GPU-aware MPI can be disabled by passing `-use_gpu_aware_mpi 0`, which will
cause packed buffers to be copied into host memory before calling MPI.

Diagnostic output (containing fields such as von Mises stress) can be generated
using `-view_diagnostics` (one file when the solve completes) or
`-ts_monitor_diagnostic_quantities_vtk`, which creates a time series. Although
the above doesn't need it, stronger loading requires time stepping, in which
case `-ts_dt 0.25` can be used (four loading steps to final time of 1). The
diagnostic files are `diagnostic*.vtu` files are ready to open using Paraview.
If you wish to warp the structure, use the `Calculator` filter to create an output
called `Displacement` with expression

    "diagnostic_quantities.displacement_x"*iHat + "diagnostic_quantities.displacement_y"*jHat + "diagnostic_quantities.displacement_z"*kHat

then apply the `Warp By Vector` filter, and color by von Mises stress as in
Figure 6.

Note that it is also possible to run on meshes created using Gmsh (and various
other mesh generators). Some examples, including those used in the Section IV.A
convergence study, are in `meshes/`, and can be specified using
`-dm_plex_filename`, as in, which produces a diagnostic output file that can be
visualized; cf.
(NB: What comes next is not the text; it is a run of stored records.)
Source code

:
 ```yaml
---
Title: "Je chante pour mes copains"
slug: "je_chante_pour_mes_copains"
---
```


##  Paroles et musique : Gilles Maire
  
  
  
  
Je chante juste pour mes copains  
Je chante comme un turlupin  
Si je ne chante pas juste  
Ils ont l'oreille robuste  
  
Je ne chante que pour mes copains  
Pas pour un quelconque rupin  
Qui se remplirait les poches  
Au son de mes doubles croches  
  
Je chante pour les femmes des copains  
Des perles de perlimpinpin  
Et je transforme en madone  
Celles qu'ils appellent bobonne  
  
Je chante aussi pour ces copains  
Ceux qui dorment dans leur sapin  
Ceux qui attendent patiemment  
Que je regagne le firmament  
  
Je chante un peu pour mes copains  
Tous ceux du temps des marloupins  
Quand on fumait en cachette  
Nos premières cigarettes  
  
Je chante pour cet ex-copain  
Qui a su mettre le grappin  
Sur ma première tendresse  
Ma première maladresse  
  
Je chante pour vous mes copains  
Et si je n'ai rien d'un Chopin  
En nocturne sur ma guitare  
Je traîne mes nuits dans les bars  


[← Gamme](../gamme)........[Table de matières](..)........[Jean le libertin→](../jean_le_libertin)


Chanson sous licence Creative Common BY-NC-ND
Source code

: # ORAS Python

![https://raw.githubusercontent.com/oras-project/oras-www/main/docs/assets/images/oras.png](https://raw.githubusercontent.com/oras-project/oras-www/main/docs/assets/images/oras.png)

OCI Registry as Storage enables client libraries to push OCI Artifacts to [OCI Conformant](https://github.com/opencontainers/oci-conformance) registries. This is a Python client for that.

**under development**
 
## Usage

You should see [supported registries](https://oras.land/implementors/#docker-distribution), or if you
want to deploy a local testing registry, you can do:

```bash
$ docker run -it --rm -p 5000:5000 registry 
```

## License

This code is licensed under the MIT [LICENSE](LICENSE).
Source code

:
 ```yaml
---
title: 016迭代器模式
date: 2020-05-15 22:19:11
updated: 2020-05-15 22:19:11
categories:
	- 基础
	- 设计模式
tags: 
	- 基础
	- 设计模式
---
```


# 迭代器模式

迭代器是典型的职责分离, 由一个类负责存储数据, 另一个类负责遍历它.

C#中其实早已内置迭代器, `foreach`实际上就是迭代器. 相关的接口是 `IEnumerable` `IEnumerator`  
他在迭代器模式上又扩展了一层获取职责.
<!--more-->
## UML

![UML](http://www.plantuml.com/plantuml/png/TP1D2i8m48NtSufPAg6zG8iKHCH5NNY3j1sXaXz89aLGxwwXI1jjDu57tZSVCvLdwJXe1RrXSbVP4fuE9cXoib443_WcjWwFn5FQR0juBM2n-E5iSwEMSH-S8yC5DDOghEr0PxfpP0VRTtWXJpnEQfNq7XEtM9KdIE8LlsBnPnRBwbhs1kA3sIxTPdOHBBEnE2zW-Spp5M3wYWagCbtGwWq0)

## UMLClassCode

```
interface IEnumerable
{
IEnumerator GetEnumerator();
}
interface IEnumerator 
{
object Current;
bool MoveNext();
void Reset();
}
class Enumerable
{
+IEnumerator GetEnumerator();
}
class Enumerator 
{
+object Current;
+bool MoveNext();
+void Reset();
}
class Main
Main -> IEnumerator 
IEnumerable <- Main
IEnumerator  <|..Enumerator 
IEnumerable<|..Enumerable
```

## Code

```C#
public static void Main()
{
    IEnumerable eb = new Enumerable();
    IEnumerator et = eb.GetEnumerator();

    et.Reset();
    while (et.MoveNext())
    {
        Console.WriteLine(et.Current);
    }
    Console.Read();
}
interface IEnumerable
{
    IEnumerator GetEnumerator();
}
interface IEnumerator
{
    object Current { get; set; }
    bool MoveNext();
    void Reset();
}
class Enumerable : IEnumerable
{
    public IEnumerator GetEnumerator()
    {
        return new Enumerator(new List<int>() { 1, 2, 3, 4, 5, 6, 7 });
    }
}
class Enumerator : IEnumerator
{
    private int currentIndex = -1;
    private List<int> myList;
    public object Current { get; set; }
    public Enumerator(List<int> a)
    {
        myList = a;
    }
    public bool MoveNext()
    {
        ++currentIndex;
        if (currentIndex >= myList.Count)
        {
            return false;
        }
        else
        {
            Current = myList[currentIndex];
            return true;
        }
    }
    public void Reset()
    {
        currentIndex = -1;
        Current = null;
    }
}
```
Figure 4.

```console
$ mpiexec -n 2 ratel-quasistatic -dm_plex_filename meshes/holes-hex-q1-r0.msh -material fs-current-nh -E 2.4 -nu .4 -bc_clamp 1 -bc_traction 2 -bc_traction_2 0,.2,0 -order 2 -snes_monitor -ksp_converged_reason -dm_view -ksp_rtol 1e-3 -snes_converged_reason -mg_levels_ksp_max_it 2 -ksp_view_singularvalues -ceed /gpu/cuda -view_diagnostics
```

## Logs from experiments and replicating figures

We ran a suite of experiments on OLCF Crusher and Summit, NERSC Perlmutter, and
LLNL Lassen. These log files are organized in the `runs/` directory. The figures
are created by parsing output files into a Pandas `DataFrame` and plotting them
using Seaborn. All such figures can be reproduced by running `make` from within
the `runs/` directory.

Each output file contains a convergence log, profiling information, and
extensive provenance including which machine it was run on, compiler flags,
run-time arguments, etc.

Note that `runs/` contains some log files with earlier versions of the code or
with configurations that ended up not being reported (e.g., with/without
GPU-aware MPI). The log files referenced in the `Makefile` are all with an
equivalent version of the code. A curious reader may wish to explore other files
or further data that was not plotted. A few figures that were omitted from the
manuscript due to space are also created and the plotting script is reasonably
flexible to conduct further comparisons.